*Given data:*

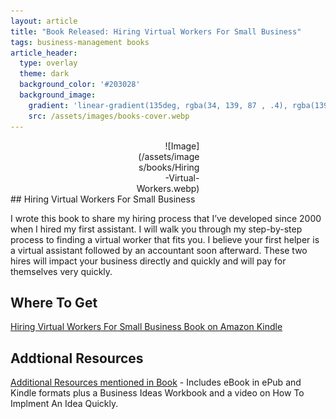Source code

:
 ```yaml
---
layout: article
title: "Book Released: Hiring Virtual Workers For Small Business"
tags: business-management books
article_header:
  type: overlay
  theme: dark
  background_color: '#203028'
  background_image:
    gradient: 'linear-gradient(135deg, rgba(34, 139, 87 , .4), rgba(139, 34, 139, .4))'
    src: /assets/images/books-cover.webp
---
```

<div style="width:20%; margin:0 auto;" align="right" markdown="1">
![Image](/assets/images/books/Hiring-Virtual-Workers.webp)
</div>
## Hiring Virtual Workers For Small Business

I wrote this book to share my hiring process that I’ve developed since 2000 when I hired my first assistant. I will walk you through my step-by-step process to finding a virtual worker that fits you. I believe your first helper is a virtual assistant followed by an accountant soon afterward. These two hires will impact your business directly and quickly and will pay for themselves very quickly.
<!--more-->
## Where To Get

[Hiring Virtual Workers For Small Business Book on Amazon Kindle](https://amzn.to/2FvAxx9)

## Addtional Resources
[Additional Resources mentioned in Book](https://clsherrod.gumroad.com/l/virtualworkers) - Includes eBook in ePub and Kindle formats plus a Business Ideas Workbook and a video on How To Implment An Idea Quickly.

...

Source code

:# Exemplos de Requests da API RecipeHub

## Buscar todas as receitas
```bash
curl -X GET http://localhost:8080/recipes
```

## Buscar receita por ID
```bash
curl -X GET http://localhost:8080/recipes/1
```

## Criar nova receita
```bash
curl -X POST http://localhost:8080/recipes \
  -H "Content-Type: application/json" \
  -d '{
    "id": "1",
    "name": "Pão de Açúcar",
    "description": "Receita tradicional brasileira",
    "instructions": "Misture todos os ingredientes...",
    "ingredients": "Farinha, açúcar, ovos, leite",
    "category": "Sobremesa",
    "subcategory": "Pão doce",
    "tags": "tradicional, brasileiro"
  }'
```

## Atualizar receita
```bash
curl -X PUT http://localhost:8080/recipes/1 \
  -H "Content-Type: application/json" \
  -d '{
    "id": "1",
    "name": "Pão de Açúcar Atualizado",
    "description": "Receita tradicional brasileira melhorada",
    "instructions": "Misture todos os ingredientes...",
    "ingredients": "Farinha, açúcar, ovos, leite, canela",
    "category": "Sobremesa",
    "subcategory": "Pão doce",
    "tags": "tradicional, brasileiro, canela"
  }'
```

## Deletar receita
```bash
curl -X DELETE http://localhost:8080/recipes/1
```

--

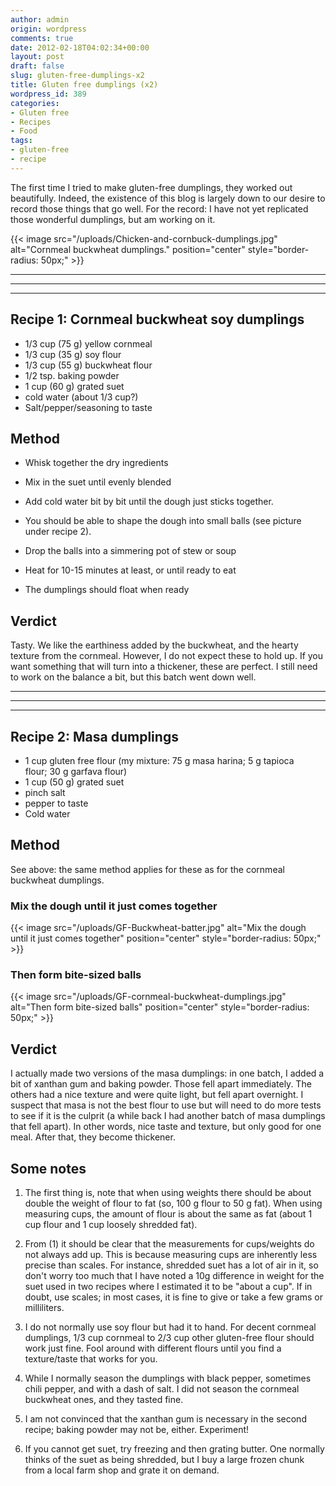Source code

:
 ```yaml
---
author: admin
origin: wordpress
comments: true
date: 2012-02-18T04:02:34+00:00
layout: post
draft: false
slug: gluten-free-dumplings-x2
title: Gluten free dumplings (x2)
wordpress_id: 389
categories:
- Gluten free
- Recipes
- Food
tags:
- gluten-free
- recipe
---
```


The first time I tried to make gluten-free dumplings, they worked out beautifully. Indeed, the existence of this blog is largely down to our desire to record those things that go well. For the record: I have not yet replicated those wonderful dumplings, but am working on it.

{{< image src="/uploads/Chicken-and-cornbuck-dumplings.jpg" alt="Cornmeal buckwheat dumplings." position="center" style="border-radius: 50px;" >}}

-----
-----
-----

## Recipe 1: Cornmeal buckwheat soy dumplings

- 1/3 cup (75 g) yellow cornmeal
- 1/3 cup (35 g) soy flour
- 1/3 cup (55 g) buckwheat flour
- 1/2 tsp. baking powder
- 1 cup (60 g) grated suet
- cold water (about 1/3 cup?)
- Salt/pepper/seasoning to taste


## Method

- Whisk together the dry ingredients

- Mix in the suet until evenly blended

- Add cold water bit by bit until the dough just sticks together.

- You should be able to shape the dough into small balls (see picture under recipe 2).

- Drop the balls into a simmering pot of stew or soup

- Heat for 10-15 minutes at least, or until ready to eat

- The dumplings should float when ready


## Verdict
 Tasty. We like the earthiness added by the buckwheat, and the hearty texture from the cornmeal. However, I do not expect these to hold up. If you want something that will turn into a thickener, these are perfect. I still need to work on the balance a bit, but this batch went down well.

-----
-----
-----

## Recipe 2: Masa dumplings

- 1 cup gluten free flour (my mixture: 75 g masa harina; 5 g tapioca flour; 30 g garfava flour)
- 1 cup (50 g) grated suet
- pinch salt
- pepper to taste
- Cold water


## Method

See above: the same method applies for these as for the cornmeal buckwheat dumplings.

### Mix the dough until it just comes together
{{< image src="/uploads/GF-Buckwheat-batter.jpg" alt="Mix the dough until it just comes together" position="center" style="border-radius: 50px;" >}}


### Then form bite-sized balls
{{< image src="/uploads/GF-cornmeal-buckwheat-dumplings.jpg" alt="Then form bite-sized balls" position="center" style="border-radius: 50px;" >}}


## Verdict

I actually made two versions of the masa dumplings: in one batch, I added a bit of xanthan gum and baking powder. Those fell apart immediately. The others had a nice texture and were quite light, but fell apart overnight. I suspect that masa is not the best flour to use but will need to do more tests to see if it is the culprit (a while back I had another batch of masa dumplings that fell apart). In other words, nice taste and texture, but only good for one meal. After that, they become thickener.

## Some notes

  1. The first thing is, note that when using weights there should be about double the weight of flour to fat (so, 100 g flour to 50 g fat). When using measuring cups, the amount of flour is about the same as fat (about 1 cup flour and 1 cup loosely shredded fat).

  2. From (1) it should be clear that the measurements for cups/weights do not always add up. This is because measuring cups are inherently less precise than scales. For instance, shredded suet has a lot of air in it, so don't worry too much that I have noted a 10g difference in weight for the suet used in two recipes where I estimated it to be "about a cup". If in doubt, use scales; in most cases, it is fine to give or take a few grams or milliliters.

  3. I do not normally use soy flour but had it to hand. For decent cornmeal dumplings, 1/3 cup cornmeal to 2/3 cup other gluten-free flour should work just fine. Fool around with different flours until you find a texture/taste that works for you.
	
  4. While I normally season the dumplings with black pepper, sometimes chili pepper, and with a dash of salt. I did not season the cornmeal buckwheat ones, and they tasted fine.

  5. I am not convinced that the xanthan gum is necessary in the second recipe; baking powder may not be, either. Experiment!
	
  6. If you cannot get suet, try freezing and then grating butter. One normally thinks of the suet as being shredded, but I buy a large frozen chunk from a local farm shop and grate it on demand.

*Your assignment:* A single figure is required: the number of lines in the data where the word "powder" occurs.

*Output below:* 3